Panamaziekte of ‘Aids van de bananenteelt’ bereikt Zuid-Amerika en dat is een catastrofe

De Panamaziekte, een onbehandelbare schimmel die wereldwijd de belangrijkste bananensoort heeft aangetast, heeft nu ook Zuid-Amerika bereikt. Dat continent is de de grootste exporteur van fruit wereldwijd.  

De Panamaziekte is de populaire benaming voor een schimmel (Fusarium wilt) die al honderd jaar bananenplanten doodt in de ganse wereld. De voorbije jaren verspreidde de ziekte zich in een nieuwe, nog dodelijkere vorm, van Zuidoost-Azië naar plantages in Afrika, het Midden-Oosten en Australië. Nu de schimmel ook Latijns-Amerika (verantwoordelijk voor ruim 70% van de globale bananenexport) heeft bereikt,  vrezen experts het ergste voor het geliefkoosde fruit.

Colombia, de op vijf na grootste uitvoerder van bananen wereldwijd, heeft de noodtoestand uitgeroepen nadat de schimmel was gesignaleerd in een lokale plantage van 175 hectare.

Fruitgigant Chiquita noemde het risico altijd al beperkt. De Latijns-Amerikaanse bananenproductie was niet direct niet in gevaar, werd gesteld, maar dat bleek te optimistisch. Het is immers niet de eerste keer zijn dat de commerciële banaan geheel verdwijnt: vorige eeuw gebeurde dat met de Gros Michel. Nu is het de beurt aan de Cavendish.

Na de Gros Michel, nu ook de Cavendish

De Gros Michel was tot de jaren 1950 vrijwel de enige voor export gekweekte banaan vanwege zijn zoete, romige smaak en zijn resistentie tegen allerlei ziekten, tot een eerste variëteit van de Panamaziekte er korte metten mee maakte. De Cavendish-banaan was echter wél resistent en producenten schakelden er op over, ondanks de saaiere smaak en de gigantische kosten,.

95% van alle bananen die nu door mensen worden geconsumeerd zijn van de Cavendish-variëteit. De nieuwe versie van de Panamaschimmel is echter nog dodelijker dan degene die de Gros Michel uitroeide (en 2,3 miljard toenmalige dollars of 13,23 miljard huidige euro’s in schade aanrichtte). Nog erger is dat bijna alle andere bananensoorten eveneens vatbaar zijn voor de schimmel en er dus geen alternatief is.

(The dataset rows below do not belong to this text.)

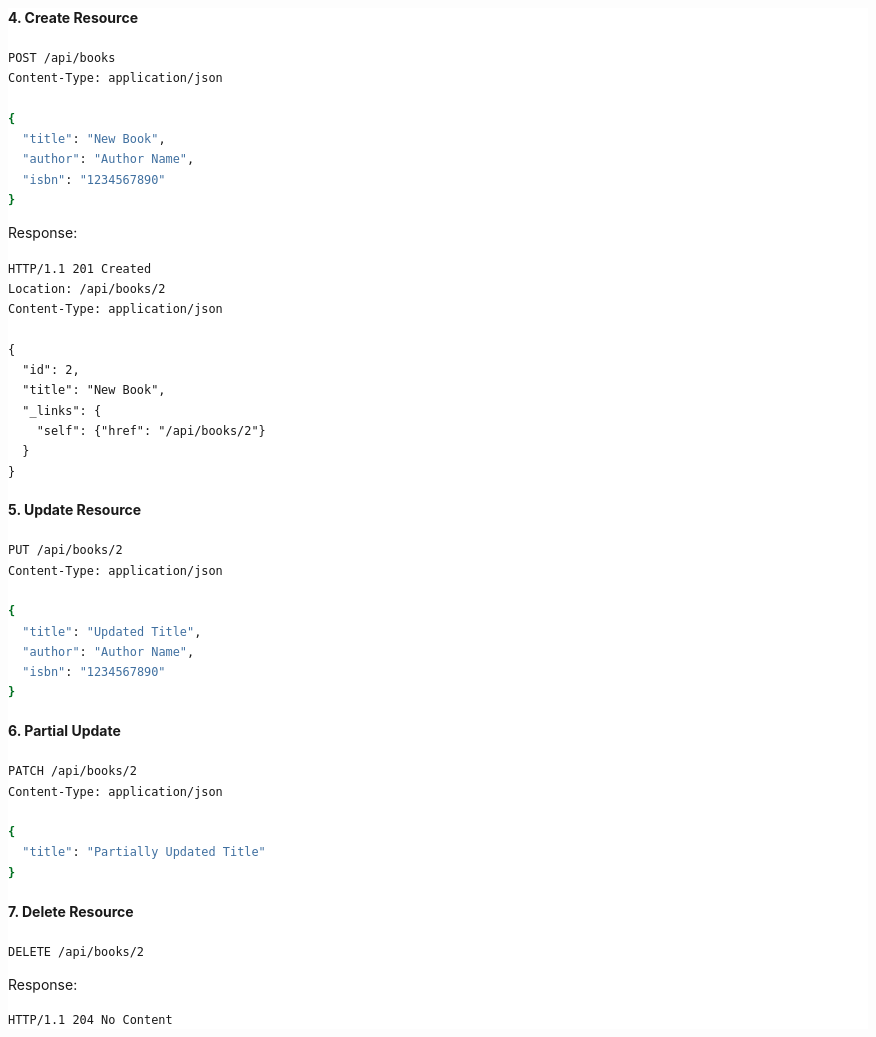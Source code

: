 #### 4. Create Resource
```bash
POST /api/books
Content-Type: application/json

{
  "title": "New Book",
  "author": "Author Name",
  "isbn": "1234567890"
}
```
Response:
```http
HTTP/1.1 201 Created
Location: /api/books/2
Content-Type: application/json

{
  "id": 2,
  "title": "New Book",
  "_links": {
    "self": {"href": "/api/books/2"}
  }
}
```

#### 5. Update Resource
```bash
PUT /api/books/2
Content-Type: application/json

{
  "title": "Updated Title",
  "author": "Author Name",
  "isbn": "1234567890"
}
```

#### 6. Partial Update
```bash
PATCH /api/books/2
Content-Type: application/json

{
  "title": "Partially Updated Title"
}
```

#### 7. Delete Resource
```bash
DELETE /api/books/2
```
Response:
```http
HTTP/1.1 204 No Content
```

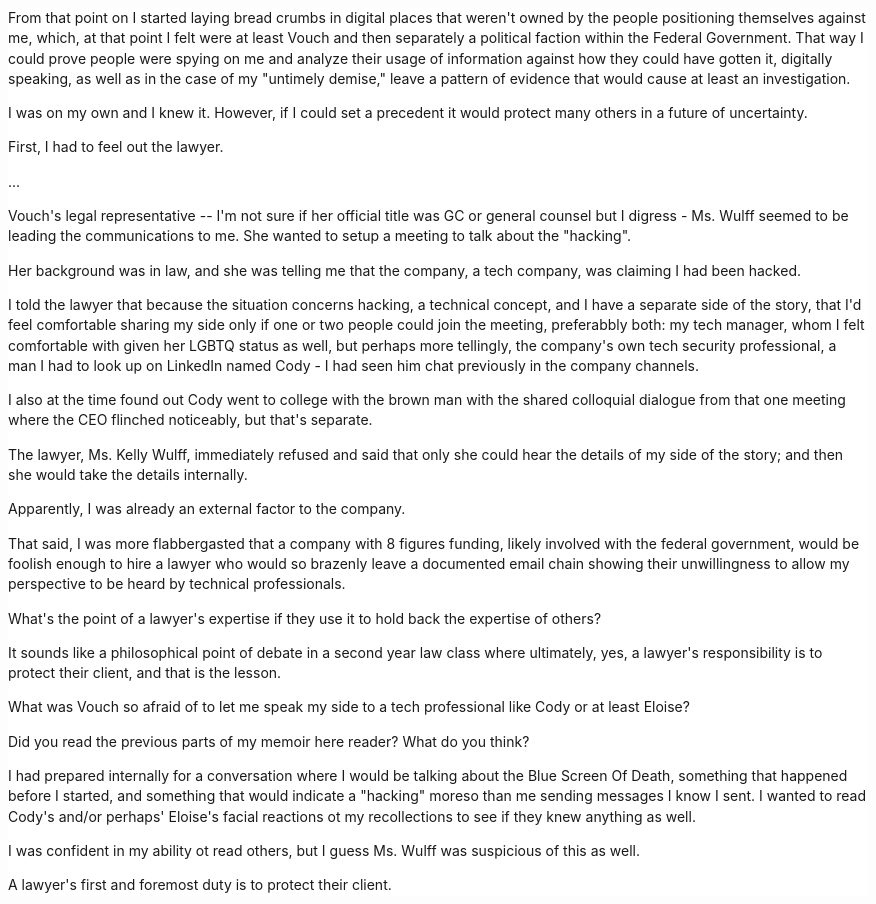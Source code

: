 From that point on I started laying bread crumbs in digital places that weren't owned by the people positioning themselves against me, which, at that point I felt were at least Vouch and then separately a political faction within the Federal Government. That way I could prove people were spying on me and analyze their usage of information against how they could have gotten it, digitally speaking, as well as in the case of my "untimely demise," leave a pattern of evidence that would cause at least an investigation.

I was on my own and I knew it. However, if I could set a precedent it would protect many others in a future of uncertainty.

First, I had to feel out the lawyer.

...

Vouch's legal representative -- I'm not sure if her official title was GC or general counsel but I digress - Ms. Wulff seemed to be leading the communications to me. She wanted to setup a meeting to talk about the "hacking".

Her background was in law, and she was telling me that the company, a tech company, was claiming I had been hacked.

I told the lawyer that because the situation concerns hacking, a technical concept, and I have a separate side of the story, that I'd feel comfortable sharing my side only if one or two people could join the meeting, preferabbly both: my tech manager, whom I felt comfortable with given her LGBTQ status as well, but perhaps more tellingly, the company's own tech security professional, a man I had to look up on LinkedIn named Cody - I had seen him chat previously in the company channels.

I also at the time found out Cody went to college with the brown man with the shared colloquial dialogue from that one meeting where the CEO flinched noticeably, but that's separate.

The lawyer, Ms. Kelly Wulff, immediately refused and said that only she could hear the details of my side of the story; and then she would take the details internally.

Apparently, I was already an external factor to the company.

That said, I was more flabbergasted that a company with 8 figures funding, likely involved with the federal government, would be foolish enough to hire a lawyer who would so brazenly leave a documented email chain showing their unwillingness to allow my perspective to be heard by technical professionals.

What's the point of a lawyer's expertise if they use it to hold back the expertise of others?

It sounds like a philosophical point of debate in a second year law class where ultimately, yes, a lawyer's responsibility is to protect their client, and that is the lesson.

What was Vouch so afraid of to let me speak my side to a tech professional like Cody or at least Eloise?

Did you read the previous parts of my memoir here reader? What do you think?

I had prepared internally for a conversation where I would be talking about the Blue Screen Of Death, something that happened before I started, and something that would indicate a "hacking" moreso than me sending messages I know I sent. I wanted to read Cody's and/or perhaps' Eloise's facial reactions ot my recollections to see if they knew anything as well.

I was confident in my ability ot read others, but I guess Ms. Wulff was suspicious of this as well.

A lawyer's first and foremost duty is to protect their client.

Moest ook de Cavendish bezwijken aan de Panamaziekte, dan zouden de gevolgen rampzalig zijn. De banaan is immers het vierde meest waardevolle gewas en consumenten zouden hem erg hard gaan missen. Nog belangrijker is echter dat 400 miljoen mensen er afhankelijk van zijn voor 15 tot 27% van hun dagelijkse calorieën. Voor miljoenen anderen is de Cavendish de primaire bron van inkomsten.

Volgens specialisten is niet minder dan 5 tot 6 jaar nodig om een nieuwe variëteit van bananen te kweken die zowel tegen de Panama-schimmel bestand is en qua smaak en kwaliteit consumenten kan bekoren.

Waarom is de Panamaziekte (‘HIV van de bananenteelt’) zo gevaarlijk?

  • De schimmel infecteert geruisloos de wortel van de bananenplant. Hij neemt dan de water- en voedingstoevoer over, met als uiteindelijk gevolg het afsterven van de hele plant.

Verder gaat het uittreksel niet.